Among the manuscripts brought to Italy by Giovan Battista Vecchietti, mention should be made of a copy of the Judaeo-Persian Pentateuch, preserved at the Vatican Library as MS Vat. Pers. 61 (Rossi, 1948, p. 87). Ignazio Guidi (q.v.) made a preliminary study of it, and Herbert Paper published the text in Latin transliteration (1965-68). The National Library in Naples possesses a copy of the Persian version of the Book of Psalms (MS III.G.34; Piemontese, 1989, no. 233), which was made in Lār in 1601 under the supervision of Giovan Battista Vecchietti (an identical ‘twin’ manuscript is preserved in Bibliothèque nationale de France in Paris as MS Supplément persan 1; see Richard, 1980, pp. 295-96). In 1602 Vecchietti brought from Hormuz a copy of Asadi-Ṭusi’s (ca. 1000-1072/73, q.v.) Persian lexicon entitled Loḡat-e fors, which is dated to 733/1332-33 and is preserved in the Vatican Library as MS Vat. Pers. 22 (Rossi, 1948, pp. 49-51). This manuscript was used as the main copy in Paul Horn’s edition of the text published in Berlin in 1897 (Horn).

The collection of manuscripts that once belonged to the Patriarch Ignazio Neʿmat-Allāh Aṣfar includes a 16th-century copy (dated 8 Šawwāl 954/21 November 1547) of a 13th-century Persian Diatessaron, that is a compilation in which the four Gospels are ‘harmonized’ in a single work. At present, it is preserved as MS Or. 81 in the Medicean-Laurentian Library in Florence (Piemontese, 1989, no. 140; studied and edited by Messina in 1943 and 1951).

The superintendent of the ‘Stamperia Orientale Medicea’, Giovan Battista Raimondi (d. 1614), left behind numerous texts on Persian linguistics in manuscript form, which are at present dispersed as separate manuscripts between libraries in Florence and Venice (Piemontese, 1979b). Based on Raimondi’s studies and translations of Persian lexicons and grammars, Flamino Clementino Amerino—one of Raimondi’s collaborators, who worked in the convent of the Chierici Regolari Minori in Rome and is otherwise unknown—compiled a grammatical text in 1614 that is considered the earliest unpublished Persian grammar written in Europe. It is preserved as MS Vat. Pers. 24 in the Vatican Library (Kromov; Piemontese, 1989, p. 93; Orsatti, 1996a, pp. 559-61).

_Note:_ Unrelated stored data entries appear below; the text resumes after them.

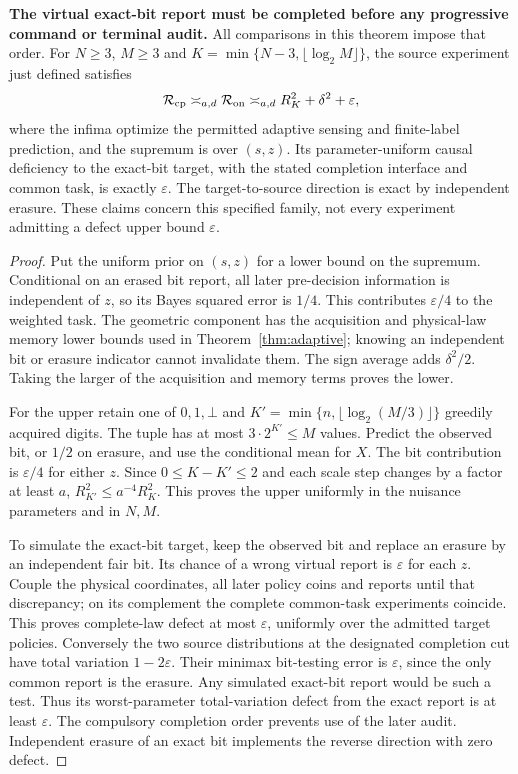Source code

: \begin{theorem}\label{thm:joint}
\textbf{The virtual exact-bit report must be completed before any progressive command or terminal audit.} All comparisons in this theorem impose that order.
For $N\ge3$, $M\ge3$ and $K=\min\{N-3,\lfloor\log_2M\rfloor\}$, the source experiment just defined satisfies
\begin{equation}\label{eq:jointlaw}
 \mathcal R_\cp\asymp_{a,d}\mathcal R_\on
 \asymp_{a,d}R_K^2+\delta^2+\varepsilon,
\end{equation}
where the infima optimize the permitted adaptive sensing and finite-label prediction, and the supremum is over $(s,z)$. Its parameter-uniform causal deficiency to the exact-bit target, with the stated completion interface and common task, is exactly $\varepsilon$. The target-to-source direction is exact by independent erasure. These claims concern this specified family, not every experiment admitting a defect upper bound $\varepsilon$.
\end{theorem}
\begin{proof}
Put the uniform prior on $(s,z)$ for a lower bound on the supremum. Conditional on an erased bit report, all later pre-decision information is independent of $z$, so its Bayes squared error is $1/4$. This contributes $\varepsilon/4$ to the weighted task. The geometric component has the acquisition and physical-law memory lower bounds used in Theorem~\ref{thm:adaptive}; knowing an independent bit or erasure indicator cannot invalidate them. The sign average adds $\delta^2/2$. Taking the larger of the acquisition and memory terms proves the lower.

For the upper retain one of $0,1,\bot$ and $K'=\min\{n,\lfloor\log_2(M/3)\rfloor\}$ greedily acquired digits. The tuple has at most $3\cdot2^{K'}\le M$ values. Predict the observed bit, or $1/2$ on erasure, and use the conditional mean for $X$. The bit contribution is $\varepsilon/4$ for either $z$. Since $0\le K-K'\le2$ and each scale step changes by a factor at least $a$, $R_{K'}^2\le a^{-4}R_K^2$. This proves the upper uniformly in the nuisance parameters and in $N,M$.

To simulate the exact-bit target, keep the observed bit and replace an erasure by an independent fair bit. Its chance of a wrong virtual report is $\varepsilon$ for each $z$. Couple the physical coordinates, all later policy coins and reports until that discrepancy; on its complement the complete common-task experiments coincide. This proves complete-law defect at most $\varepsilon$, uniformly over the admitted target policies. Conversely the two source distributions at the designated completion cut have total variation $1-2\varepsilon$. Their minimax bit-testing error is $\varepsilon$, since the only common report is the erasure. Any simulated exact-bit report would be such a test. Thus its worst-parameter total-variation defect from the exact report is at least $\varepsilon$. The compulsory completion order prevents use of the later audit. Independent erasure of an exact bit implements the reverse direction with zero defect.
\end{proof}

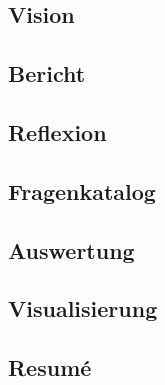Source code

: \documentclass[12pt]{article}
\begin{document}
    \newpage
    \subsection{Vision}
    

    \newpage
    \subsection{Bericht}
    

    \newpage
    \subsection{Reflexion}
    

    \newpage
    \subsection{Fragenkatalog}
    

    \newpage
    \subsection{Auswertung}
    

    \newpage
    \subsection{Visualisierung}
    

    \newpage
    \subsection{Resumé}
    
\end{document}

In the 17th-century Italy, the interest towards Persian studies and towards collecting Persian manuscripts became mainly the prerogative of the religious and missionary circles. The Borgia collection, which the Vatican Library acquired in 1902 from Propaganda Fide (founded in 1622), perfectly represents this type of interest, mostly religious and linguistic, that the missionary community had in Oriental cultures (Orsatti, 1996b). Among the 23 Persian manuscripts of the Borgia collection, particularly important are some lexicographical works (MSS Borg. Pers. 2, Borg. Pers. 11, Borg. Pers. 12, Borg. Pers. 14, Borg. Pers. 15, and Borg. Pers. 17), and two copies of Persian versions of the Gospels (MSS Borg. Pers. 18 and Borg. Pers. 19; for the latter see Piemontese, 2000 and 2001).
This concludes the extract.